We need to duplicate community-based programs like these to help troubled youths get their lives on track and become productive citizens. This will save billions in lost opportunity costs because youths placed in detention have their educations interrupted, and a large percentage do not go back to finish high school. As a result, their lifetime job prospects and earnings are affected, which can mean lost tax revenues, higher public assistance use, mental health-related costs and a higher risk of adult incarceration.
According to the Coalition for Juvenile Justice, for every dollar invested in community-based youth development and prevention efforts, we dramatically reduce delinquency and save taxpayers up to $8 in future costs.
By reauthorizing the Juvenile Justice and Delinquency Prevention Act of 2015, we can be smarter about juvenile reform. The JJDPA has been the single most important piece of bipartisan legislation to safeguard youths involved in the justice system, reduce juvenile crime and delinquency, and increase the safety of families and communities since 1974. It provides critical funding that allows programs at the state and local level to operate.
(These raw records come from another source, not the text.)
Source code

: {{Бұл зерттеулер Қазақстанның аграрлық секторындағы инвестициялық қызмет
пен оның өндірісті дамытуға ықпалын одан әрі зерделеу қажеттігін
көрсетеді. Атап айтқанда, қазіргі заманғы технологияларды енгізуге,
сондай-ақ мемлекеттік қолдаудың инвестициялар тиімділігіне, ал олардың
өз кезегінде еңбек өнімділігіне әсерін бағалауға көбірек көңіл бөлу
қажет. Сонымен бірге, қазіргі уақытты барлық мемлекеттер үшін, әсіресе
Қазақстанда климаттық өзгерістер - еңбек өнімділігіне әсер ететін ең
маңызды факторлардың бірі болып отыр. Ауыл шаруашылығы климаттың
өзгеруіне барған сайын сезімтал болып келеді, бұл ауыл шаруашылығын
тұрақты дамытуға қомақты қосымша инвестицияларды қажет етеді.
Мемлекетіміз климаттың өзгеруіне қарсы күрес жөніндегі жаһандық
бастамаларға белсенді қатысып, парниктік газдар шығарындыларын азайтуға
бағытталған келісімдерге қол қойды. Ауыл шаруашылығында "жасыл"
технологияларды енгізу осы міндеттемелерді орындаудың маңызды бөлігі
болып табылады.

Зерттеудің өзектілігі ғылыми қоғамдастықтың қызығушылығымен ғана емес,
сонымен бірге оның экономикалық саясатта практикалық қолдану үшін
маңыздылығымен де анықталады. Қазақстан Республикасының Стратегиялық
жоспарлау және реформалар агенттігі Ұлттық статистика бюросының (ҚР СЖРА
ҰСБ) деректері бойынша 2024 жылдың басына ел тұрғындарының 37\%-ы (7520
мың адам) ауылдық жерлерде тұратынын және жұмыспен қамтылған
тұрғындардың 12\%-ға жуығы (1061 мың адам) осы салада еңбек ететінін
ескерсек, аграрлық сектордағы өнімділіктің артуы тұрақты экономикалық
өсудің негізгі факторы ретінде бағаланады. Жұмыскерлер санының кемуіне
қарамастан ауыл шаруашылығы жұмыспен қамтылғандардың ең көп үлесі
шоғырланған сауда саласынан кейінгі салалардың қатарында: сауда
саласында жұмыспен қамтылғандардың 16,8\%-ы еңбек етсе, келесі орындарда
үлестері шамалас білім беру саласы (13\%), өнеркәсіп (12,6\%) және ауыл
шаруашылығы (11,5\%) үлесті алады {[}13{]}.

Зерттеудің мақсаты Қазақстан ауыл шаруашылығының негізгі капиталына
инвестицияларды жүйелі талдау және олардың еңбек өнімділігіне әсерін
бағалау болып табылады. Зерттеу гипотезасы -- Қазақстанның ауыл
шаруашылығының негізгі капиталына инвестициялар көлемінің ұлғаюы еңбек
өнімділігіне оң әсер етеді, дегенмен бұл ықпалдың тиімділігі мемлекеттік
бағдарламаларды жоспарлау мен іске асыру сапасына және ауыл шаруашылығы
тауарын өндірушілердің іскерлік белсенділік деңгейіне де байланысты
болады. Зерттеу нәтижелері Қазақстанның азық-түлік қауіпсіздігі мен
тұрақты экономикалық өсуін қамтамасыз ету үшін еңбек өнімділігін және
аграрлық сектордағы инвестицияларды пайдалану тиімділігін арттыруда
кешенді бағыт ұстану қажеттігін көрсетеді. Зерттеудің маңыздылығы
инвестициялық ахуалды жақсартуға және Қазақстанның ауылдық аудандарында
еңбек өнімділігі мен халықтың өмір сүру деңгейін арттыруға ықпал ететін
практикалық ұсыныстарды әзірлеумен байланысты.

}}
Federal funding for the JJDPA has dropped by more than 80 percent in the past 10 years, however, severely curbing the ability of states to maintain the act’s core provisions. Reauthroization would strengthen and update the act by incorporating new data on adolescent brain development, on the effectiveness of community-based alternatives and on methods to reduce race and ethnic disparities in the juvenile justice system.
Many young children in the U.S. experience abuse, neglect, domestic and community violence, and poverty. Without effective intervention, these children struggle and can feel hopeless, which can lead them to crime. The JJDPA will help states provide better alternatives for these youths and their families, a win for everyone.
Being “smarter, not tougher” on crime by focusing on rehabilitation and community-based approaches instead of detention has shown a reduction in juvenile incarceration and spending on juvenile justice in Texas, Pennsylvania, Ohio and other states – while at the same time seeing an increase in public safety. This is a policy that conservatives and progressives alike can support.
Carole King of Durham is a graduate student at the University of Southern California School of Social Work.